*** Opening of Record set ***
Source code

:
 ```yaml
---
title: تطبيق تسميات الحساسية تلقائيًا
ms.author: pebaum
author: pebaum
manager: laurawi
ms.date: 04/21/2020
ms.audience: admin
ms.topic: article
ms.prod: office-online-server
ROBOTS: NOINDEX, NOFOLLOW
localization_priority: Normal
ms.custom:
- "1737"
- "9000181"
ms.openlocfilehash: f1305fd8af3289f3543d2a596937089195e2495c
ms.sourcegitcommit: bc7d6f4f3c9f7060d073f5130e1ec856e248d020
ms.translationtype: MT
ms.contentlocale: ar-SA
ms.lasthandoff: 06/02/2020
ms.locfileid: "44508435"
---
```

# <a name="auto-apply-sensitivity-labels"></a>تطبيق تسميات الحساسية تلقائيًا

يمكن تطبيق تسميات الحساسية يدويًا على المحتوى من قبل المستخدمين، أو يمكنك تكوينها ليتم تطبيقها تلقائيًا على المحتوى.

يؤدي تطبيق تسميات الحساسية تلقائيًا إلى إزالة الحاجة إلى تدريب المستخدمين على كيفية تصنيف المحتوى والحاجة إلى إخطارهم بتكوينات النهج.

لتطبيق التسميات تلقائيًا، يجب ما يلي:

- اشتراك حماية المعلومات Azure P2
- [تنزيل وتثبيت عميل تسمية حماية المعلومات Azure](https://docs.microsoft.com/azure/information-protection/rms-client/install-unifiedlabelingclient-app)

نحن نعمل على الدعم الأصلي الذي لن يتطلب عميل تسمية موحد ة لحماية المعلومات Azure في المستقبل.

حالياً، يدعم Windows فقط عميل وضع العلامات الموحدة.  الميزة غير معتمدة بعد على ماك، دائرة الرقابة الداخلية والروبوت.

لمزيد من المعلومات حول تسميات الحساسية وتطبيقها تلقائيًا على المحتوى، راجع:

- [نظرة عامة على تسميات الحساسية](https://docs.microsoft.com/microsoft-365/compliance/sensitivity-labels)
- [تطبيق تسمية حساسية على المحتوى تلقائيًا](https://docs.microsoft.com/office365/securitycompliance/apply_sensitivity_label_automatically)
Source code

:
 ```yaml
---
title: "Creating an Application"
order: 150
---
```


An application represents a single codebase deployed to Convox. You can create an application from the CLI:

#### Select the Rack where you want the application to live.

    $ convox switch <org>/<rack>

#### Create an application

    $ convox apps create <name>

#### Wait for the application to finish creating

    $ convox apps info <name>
*** Close of Record set ***
*** Opening of Record set ***
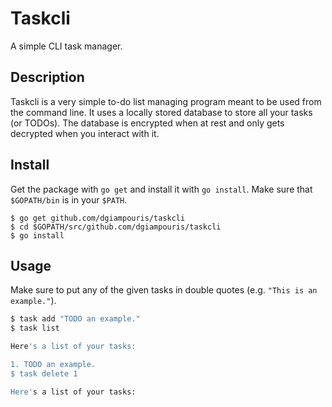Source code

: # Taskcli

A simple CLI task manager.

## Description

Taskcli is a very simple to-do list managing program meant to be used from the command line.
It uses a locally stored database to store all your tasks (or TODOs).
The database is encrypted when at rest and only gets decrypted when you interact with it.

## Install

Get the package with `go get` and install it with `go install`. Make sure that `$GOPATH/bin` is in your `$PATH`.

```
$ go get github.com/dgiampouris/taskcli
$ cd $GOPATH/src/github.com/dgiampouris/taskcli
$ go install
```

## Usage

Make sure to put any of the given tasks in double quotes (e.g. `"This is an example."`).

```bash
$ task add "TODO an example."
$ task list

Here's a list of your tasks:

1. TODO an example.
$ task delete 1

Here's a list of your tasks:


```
*** Close of Record set ***
(How to complete this task) Please copy every line of the data that carries the string "dgiampouris".

(Response box)
$ go get github.com/dgiampouris/taskcli
$ cd $GOPATH/src/github.com/dgiampouris/taskcli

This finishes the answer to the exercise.